In the last few years, dozens of new operations have responded to the guilty cries from individuals, households, and small businesses. Some of the offsets they sell are as easy to purchase as soap. “Attention Shoppers: Carbon Offsets in Aisle 6,” read a headline in a March special section of the New York Times titled “The Business of Green.” Whole Foods, Dell, Travelocity, Hertz, Ikea, and many others now offer customers the opportunity to spend a few extra dollars to reduce the environmental impact of their shopping. The money is generally funneled to offset providers who plant trees, build wind turbines, trap industrial emissions, or engage in any number of activities designed to cancel out the deleterious effects of greenhouse gases. Outside of normal shopping hours, offsets can be purchased directly from a slew of new online providers that can, ostensibly, nix a ton of carbon for $5 to $25. There are even brokers for those who want to buy a lot of offsets at once.
But a number of articles have identified a high incidence of low-quality offsets on the market, which result from a variety of practices that range from negligent to duplicitous.
In 2004, the rock band Coldplay paid Future Forests, an offset provider since renamed CarbonNeutral, to plant 10,000 mango trees in India to reduce the carbon footprint from producing the band’s most recent album. In April 2006, The Sunday Telegraph discovered that most of the saplings that were planted had “withered in the arid soil” because there was not enough money for continued upkeep. That was one of the first goofs in the system; it gets worse.
In January, a nonprofit called Clean Air-Cool Earth released “A Consumer’s Guide to Carbon Offsets,” that categorizes the most reliable offset providers and provides a list of considerations for would-be buyers. Do offsets result from specific projects? Does the offset reduce emissions beyond what “business as usual” would accomplish (a concept known as additionality)? Would the project have happened without the offset money? Is the offset certified by a third party standard? Is the offset being sold to multiple buyers? These questions are important, but often go unasked by those looking to reduce their environmental footprint.
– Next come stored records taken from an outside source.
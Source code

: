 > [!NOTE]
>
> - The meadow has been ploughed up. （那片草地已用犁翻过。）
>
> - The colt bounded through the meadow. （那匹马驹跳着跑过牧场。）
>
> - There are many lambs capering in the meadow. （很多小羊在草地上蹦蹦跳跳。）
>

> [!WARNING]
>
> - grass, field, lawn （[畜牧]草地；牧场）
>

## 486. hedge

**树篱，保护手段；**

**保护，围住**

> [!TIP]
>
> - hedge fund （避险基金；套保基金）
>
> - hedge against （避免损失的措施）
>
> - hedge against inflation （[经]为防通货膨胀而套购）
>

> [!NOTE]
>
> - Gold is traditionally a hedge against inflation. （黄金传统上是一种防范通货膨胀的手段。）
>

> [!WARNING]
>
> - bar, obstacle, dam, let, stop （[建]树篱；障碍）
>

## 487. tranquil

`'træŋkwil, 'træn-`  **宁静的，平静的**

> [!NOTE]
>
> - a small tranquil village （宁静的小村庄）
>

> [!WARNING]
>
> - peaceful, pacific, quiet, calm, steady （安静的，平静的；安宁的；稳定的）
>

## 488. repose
In March, BusinessWeek took a look at the “feel-good hype” behind offsets. The magazine scrutinized the portfolio of TerraPass, the company that, ostensibly, made this year’s Academy Awards presenters carbon neutral. But solid investigative reporting revealed that TerraPass has given a lot of its money to a methane-trapping project at a landfill in Arkansas that was in the works before the offset money came along. When approached by BusinessWeek, five of the six companies that sell offsets to TerraPass readily admitted that the well-intentioned funding was “just icing on the cake” for projects that would have happened anyway. The magazine also uncovered a dairy farmer in Washington who had received offset money to generate electricity from the methane in his cows’ manure. But by the time the funding reached him, and every middleman had taken a cut, the farmer collected only $2 for every $9 offset.
A week after these revelations, GreenBiz.com published a lengthy and probing criticism of both the compliance and voluntary emissions markets. Theoretically, wrote John Russell, the two markets should complement each other because the voluntary market funnels cash into smaller businesses that are overlooked by the CDM and ETS. But neither system works. The compliance scheme is “flooding the market with cheap carbon credits,” Russell wrote, and “a lack of standardized methodologies afflicts all aspects of the offset market.” To make matters worse, in the unregulated jungle of emissions trading, there are a host of scammers taking advantage of poor oversight.
The February issue of Forbes declared, “When hucksters talk green, they mean your wallet.” Author Daniel Fisher criticizes the swelling ranks of purportedly eco-friendly penny stock operators that are “capitalizing on the popular mania for sustainable energy.” Most of these companies, despite high market caps, show no sales, little equity, and even less environmental resolve. Many of the projects boast revolutionary, emissions-reducing technologies that border on the fantastical. Even Earth Biofuels, the company whose poster boy is the lovable country-singer-turned-environmental-advocate Willie Nelson, belongs to a holding company that has tangled with the Securities and Exchange Commission.